**Information shown**
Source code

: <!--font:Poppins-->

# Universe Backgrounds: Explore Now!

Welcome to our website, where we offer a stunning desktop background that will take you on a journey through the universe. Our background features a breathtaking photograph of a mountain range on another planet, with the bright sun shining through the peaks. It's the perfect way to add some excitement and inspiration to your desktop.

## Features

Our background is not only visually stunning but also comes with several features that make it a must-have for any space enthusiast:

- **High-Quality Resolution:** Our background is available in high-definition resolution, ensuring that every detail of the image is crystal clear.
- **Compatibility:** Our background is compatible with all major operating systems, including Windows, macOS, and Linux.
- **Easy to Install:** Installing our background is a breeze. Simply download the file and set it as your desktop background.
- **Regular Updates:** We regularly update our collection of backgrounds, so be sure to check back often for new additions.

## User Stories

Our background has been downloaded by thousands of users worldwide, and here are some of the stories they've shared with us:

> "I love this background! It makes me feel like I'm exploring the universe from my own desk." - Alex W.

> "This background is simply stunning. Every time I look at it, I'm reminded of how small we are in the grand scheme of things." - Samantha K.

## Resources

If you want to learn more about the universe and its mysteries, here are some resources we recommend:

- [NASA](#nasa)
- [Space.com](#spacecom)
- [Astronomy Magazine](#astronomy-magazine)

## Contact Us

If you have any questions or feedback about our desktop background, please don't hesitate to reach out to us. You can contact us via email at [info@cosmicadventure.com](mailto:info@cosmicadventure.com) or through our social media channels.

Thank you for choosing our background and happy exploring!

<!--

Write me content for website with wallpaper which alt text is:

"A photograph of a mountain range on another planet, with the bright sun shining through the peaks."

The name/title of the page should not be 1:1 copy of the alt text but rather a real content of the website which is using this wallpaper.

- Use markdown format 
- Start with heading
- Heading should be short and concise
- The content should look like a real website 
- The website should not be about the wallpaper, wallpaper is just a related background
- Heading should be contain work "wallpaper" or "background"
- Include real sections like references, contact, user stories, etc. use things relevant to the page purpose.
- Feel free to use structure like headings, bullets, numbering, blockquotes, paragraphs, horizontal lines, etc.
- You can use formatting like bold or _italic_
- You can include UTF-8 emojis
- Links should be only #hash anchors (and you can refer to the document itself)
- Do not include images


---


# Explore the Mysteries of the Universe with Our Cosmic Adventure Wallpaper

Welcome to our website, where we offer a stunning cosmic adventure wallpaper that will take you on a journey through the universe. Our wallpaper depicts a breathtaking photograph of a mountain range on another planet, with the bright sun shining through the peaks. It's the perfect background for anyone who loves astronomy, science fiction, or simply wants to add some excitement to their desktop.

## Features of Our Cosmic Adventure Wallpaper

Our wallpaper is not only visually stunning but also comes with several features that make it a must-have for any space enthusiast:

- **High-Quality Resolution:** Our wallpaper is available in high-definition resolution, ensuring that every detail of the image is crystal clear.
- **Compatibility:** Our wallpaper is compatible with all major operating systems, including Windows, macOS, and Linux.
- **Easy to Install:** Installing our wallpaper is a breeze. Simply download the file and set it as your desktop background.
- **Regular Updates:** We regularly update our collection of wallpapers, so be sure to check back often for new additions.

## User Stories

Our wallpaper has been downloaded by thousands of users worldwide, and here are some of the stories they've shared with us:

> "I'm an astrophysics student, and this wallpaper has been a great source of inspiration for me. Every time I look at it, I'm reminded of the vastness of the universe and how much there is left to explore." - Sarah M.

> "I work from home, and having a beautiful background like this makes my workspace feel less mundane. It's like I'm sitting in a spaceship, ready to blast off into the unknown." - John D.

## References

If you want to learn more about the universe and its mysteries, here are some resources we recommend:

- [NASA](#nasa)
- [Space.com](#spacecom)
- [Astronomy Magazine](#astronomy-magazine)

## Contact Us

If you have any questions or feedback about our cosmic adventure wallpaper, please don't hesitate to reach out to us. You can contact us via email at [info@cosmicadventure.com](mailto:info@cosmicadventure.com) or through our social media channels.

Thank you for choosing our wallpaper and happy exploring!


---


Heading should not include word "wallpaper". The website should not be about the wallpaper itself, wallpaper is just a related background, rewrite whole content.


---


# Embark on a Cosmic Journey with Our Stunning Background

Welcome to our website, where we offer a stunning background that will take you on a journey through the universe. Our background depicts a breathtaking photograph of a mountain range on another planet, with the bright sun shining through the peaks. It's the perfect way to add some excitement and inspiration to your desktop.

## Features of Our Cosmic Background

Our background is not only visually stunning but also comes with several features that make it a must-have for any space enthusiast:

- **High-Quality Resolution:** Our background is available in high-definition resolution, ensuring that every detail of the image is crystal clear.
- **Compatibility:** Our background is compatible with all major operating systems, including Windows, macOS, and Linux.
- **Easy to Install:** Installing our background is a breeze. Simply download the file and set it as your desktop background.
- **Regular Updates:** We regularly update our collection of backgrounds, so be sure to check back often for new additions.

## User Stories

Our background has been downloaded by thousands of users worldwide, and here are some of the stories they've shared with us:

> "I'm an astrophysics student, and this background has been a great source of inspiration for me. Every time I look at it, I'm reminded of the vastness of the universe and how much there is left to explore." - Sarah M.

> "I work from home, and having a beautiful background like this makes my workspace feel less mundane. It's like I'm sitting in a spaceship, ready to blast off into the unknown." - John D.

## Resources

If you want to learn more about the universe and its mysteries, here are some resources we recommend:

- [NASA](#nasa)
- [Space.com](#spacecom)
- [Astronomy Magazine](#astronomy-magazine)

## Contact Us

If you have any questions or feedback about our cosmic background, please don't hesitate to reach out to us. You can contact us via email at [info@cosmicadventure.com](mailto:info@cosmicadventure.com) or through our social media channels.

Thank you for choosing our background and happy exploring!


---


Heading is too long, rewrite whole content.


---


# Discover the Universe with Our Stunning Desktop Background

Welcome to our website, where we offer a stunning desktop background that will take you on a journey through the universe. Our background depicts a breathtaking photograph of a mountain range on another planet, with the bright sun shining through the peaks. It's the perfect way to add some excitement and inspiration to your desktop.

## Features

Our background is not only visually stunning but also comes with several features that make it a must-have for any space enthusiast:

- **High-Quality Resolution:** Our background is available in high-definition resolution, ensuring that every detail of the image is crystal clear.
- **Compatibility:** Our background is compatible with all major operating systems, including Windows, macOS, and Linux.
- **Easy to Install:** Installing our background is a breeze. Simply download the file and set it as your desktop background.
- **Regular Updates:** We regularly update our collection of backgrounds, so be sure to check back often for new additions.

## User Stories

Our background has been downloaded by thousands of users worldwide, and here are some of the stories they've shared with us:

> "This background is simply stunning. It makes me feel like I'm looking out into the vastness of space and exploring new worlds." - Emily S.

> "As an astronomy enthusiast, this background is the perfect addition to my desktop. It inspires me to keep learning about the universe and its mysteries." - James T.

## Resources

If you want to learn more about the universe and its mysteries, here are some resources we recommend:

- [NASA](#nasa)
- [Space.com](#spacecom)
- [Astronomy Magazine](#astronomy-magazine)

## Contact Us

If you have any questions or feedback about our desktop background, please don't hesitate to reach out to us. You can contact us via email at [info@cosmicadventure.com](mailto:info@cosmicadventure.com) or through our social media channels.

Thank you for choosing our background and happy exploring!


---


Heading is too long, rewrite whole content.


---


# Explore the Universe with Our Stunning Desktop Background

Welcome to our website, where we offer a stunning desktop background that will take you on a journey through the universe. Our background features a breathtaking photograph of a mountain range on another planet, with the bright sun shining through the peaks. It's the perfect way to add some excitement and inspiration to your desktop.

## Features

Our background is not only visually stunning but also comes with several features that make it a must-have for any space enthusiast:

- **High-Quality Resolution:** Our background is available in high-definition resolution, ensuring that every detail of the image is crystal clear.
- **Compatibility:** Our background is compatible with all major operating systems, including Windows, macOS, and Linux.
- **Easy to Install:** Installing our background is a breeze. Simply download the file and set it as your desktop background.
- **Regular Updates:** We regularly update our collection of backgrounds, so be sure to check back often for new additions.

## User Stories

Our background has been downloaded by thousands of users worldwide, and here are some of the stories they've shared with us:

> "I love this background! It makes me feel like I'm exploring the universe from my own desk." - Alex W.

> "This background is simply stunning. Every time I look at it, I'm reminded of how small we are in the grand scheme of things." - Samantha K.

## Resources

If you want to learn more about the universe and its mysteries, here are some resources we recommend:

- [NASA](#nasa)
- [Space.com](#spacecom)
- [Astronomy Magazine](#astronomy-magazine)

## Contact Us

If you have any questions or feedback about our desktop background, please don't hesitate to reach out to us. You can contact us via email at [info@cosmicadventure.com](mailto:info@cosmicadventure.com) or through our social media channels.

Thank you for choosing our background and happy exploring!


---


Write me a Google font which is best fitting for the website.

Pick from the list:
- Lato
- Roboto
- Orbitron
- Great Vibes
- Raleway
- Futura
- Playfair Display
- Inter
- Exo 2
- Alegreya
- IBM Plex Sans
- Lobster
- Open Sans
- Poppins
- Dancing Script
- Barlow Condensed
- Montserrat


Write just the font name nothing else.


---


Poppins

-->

**Work request**
Looking at the material above, state the number of lines holding the word "itself", and only that number.

**Answer below**
2